Nothing has the product world buzzing quite like Web3. Blockchain technology is not only changing how we buy, sell and trade goods and services online, but it’s also revolutionising how we approach data and privacy.
At its core, Web3 is about empowering the individual. It reduces the steps between you and the endpoint, giving you more visibility (and control) over who and what you and your money support. And, in times like these, this feels more important than ever.
But Web3 comes with its challenges. Right now, the industry is focused on the technical infrastructure to deliver Web3. But no tech is an island. Customers need to be able to navigate the product and enjoy the experience. Otherwise, they simply won’t come back. This makes good UX and UI the secret sauce of successful Web3 products.
So, how exactly do you make user-friendly digital products in an industry evolving at lightning speed? Our experience in the Decentralised Finance space means we have a few top tips for building products in new markets that will have your customers coming back for more.

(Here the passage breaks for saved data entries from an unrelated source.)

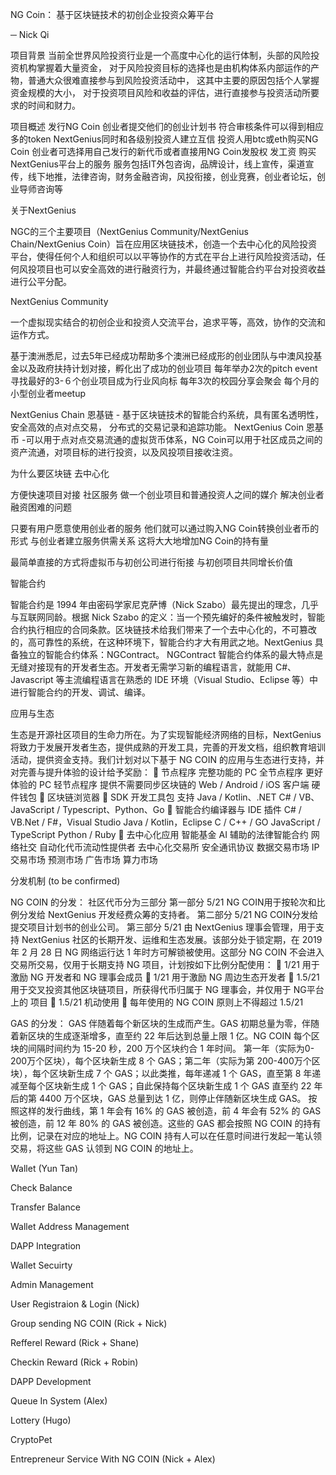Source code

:  
NG Coin：
基于区块链技术的初创企业投资众筹平台

─
Nick Qi


项目背景
当前全世界风险投资行业是一个高度中心化的运行体制，头部的风险投资机构掌握着大量资金， 对于风险投资目标的选择也是由机构体系内部运作的产物，普通大众很难直接参与到风险投资活动中， 这其中主要的原因包括个人掌握资金规模的大小， 对于投资项目风险和收益的评估，进行直接参与投资活动所要求的时间和财力。

项目概述
发行NG Coin 
创业者提交他们的创业计划书 符合审核条件可以得到相应多的token
NextGenius同时和各级别投资人建立互信 投资人用btc或eth购买NG Coin
创业者可选择用自己发行的新代币或者直接用NG Coin发股权 发工资 购买NextGenius平台上的服务
服务包括IT外包咨询，品牌设计，线上宣传，渠道宣传，线下地推，法律咨询，财务金融咨询，风投衔接，创业竞赛，创业者论坛，创业导师咨询等


关于NextGenius

NGC的三个主要项目（NextGenius Community/NextGenius Chain/NextGenius Coin）旨在应用区块链技术，创造一个去中心化的风险投资平台，使得任何个人和组织可以以平等协作的方式在平台上进行风险投资活动，任何风投项目也可以安全高效的进行融资行为，并最终通过智能合约平台对投资收益进行公平分配。


NextGenius Community

一个虚拟现实结合的初创企业和投资人交流平台，追求平等，高效，协作的交流和运作方式。

基于澳洲悉尼，过去5年已经成功帮助多个澳洲已经成形的创业团队与中澳风投基金以及政府扶持计划对接，孵化出了成功的创业项目
每年举办2次的pitch event 寻找最好的3-６个创业项目成为行业风向标
每年3次的校园分享会聚会 每个月的小型创业者meetup





NextGenius Chain
恩基链 - 基于区块链技术的智能合约系统，具有匿名透明性，安全高效的点对点交易， 分布式的交易记录和追踪功能。
NextGenius Coin
恩基币 -可以用于点对点交易流通的虚拟货币体系，NG Coin可以用于社区成员之间的资产流通，对项目标的进行投资，以及风投项目接收注资。


为什么要区块链 去中心化

方便快速项目对接 社区服务 做一个创业项目和普通投资人之间的媒介 解决创业者融资困难的问题

只要有用户愿意使用创业者的服务 他们就可以通过购入NG Coin转换创业者币的形式 与创业者建立服务供需关系 这将大大地增加NG Coin的持有量

最简单直接的方式将虚拟币与初创公司进行衔接 与初创项目共同增长价值


智能合约

智能合约是 1994 年由密码学家尼克萨博（Nick Szabo）最先提出的理念，几乎与互联网同龄。根据 Nick Szabo 的定义：当一个预先编好的条件被触发时，智能合约执行相应的合同条款。区块链技术给我们带来了一个去中心化的，不可篡改的，高可靠性的系统，在这种环境下，智能合约才大有用武之地。NextGenius 具备独立的智能合约体系：NGContract。
NGContract 智能合约体系的最大特点是无缝对接现有的开发者生态。开发者无需学习新的编程语言，就能用 C#、Javascript 等主流编程语言在熟悉的 IDE 环境（Visual Studio、Eclipse 等）中进行智能合约的开发、调试、编译。


应用与生态

生态是开源社区项目的生命力所在。为了实现智能经济网络的目标，NextGenius 将致力于发展开发者生态，提供成熟的开发工具，完善的开发文档，组织教育培训活动，提供资金支持。我们计划对以下基于 NG COIN 的应用与生态进行支持，并对完善与提升体验的设计给予奖励：
🔹 节点程序
完整功能的 PC 全节点程序
更好体验的 PC 轻节点程序
提供不需要同步区块链的 Web / Android / iOS 客户端
硬件钱包
🔹 区块链浏览器
🔹 SDK 开发工具包
支持 Java / Kotlin、.NET C# / VB、JavaScript / Typescript、Python、Go
🔹 智能合约编译器与 IDE 插件
C# / VB.Net / F#，Visual Studio
Java / Kotlin，Eclipse
C / C++ / GO
JavaScript / TypeScript
Python / Ruby
🔹 去中心化应用
智能基金
AI 辅助的法律智能合约
网络社交
自动化代币流动性提供者
去中心化交易所
安全通讯协议
数据交易市场
IP 交易市场
预测市场
广告市场
算力市场
 

 
分发机制 (to be confirmed)

NG COIN 的分发：
社区代币分为三部分
第一部分 5/21 NG COIN用于按轮次和比例分发给 NextGenius 开发经费众筹的支持者。
第二部分 5/21 NG COIN分发给提交项目计划书的创业公司。
第三部分 5/21 由 NextGenius 理事会管理，用于支持 NextGenius 社区的长期开发、运维和生态发展。该部分处于锁定期，在 2019 年 2 月 28 日 NG 网络运行达 1 年时方可解锁被使用。这部分 NG COIN 不会进入交易所交易，仅用于长期支持 NG 项目，计划按如下比例分配使用：
🔹 1/21 用于激励 NG 开发者和 NG 理事会成员
🔹 1/21 用于激励 NG 周边生态开发者
🔹 1.5/21 用于交叉投资其他区块链项目，所获得代币归属于 NG 理事会，并仅用于 NG平台上的 项目
🔹 1.5/21 机动使用
🔹 每年使用的 NG COIN 原则上不得超过 1.5/21
 
 
 
GAS 的分发：
GAS 伴随着每个新区块的生成而产生。GAS 初期总量为零，伴随着新区块的生成逐渐增多，直至约 22 年后达到总量上限 1 亿。NG COIN 每个区块的间隔时间约为 15-20 秒，200 万个区块约合 1 年时间。
第一年（实际为0-200万个区块），每个区块新生成 8 个 GAS；第二年（实际为第 200-400万个区块），每个区块新生成 7 个 GAS；以此类推，每年递减 1 个 GAS，直至第 8 年递减至每个区块新生成 1 个 GAS；自此保持每个区块新生成 1 个 GAS 直至约 22 年后的第 4400 万个区块，GAS 总量到达 1 亿，则停止伴随新区块生成 GAS。
按照这样的发行曲线，第 1 年会有 16% 的 GAS 被创造，前 4 年会有 52% 的 GAS 被创造，前 12 年 80% 的 GAS 被创造。这些的 GAS 都会按照 NG COIN 的持有比例，记录在对应的地址上。NG COIN 持有人可以在任意时间进行发起一笔认领交易，将这些 GAS 认领到 NG COIN 的地址上。


Wallet (Yun Tan)

Check Balance

Transfer Balance

Wallet Address Management

DAPP Integration

Wallet Secuirty


Admin Management

User Registraion & Login (Nick)

Group sending NG COIN (Rick + Nick)

Refferel Reward (Rick + Shane)

Checkin Reward (Rick + Robin)


DAPP Development

Queue In System (Alex)

Lottery (Hugo)

CryptoPet

Entrepreneur Service With NG COIN (Nick + Alex)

New tech means new language, which can be a big blocker for those dipping their toe in the blockchain pool. Asking someone to ‘join a whitelist so they can buy a pre-minted NFT using Polygon Matic with delivery via AirDrop that is timed to reduce the gas fee’ is enough to have them running for the hills. Of course, these terms will eventually become part of the vernacular, but you can onboard more users today by simplifying the language. Let me show you.
A 'whitelist' may be a familiar term for the digitally savvy, but the general population is more likely to understand the concept of a pre-sale or waitlist. Similarly, while file delivery via AirDrop is common among the Apple community, it’s crucial that everyone understands how their NFT will be transferred to their digital wallet and timed to make sure they pay the lowest delivery charge possible.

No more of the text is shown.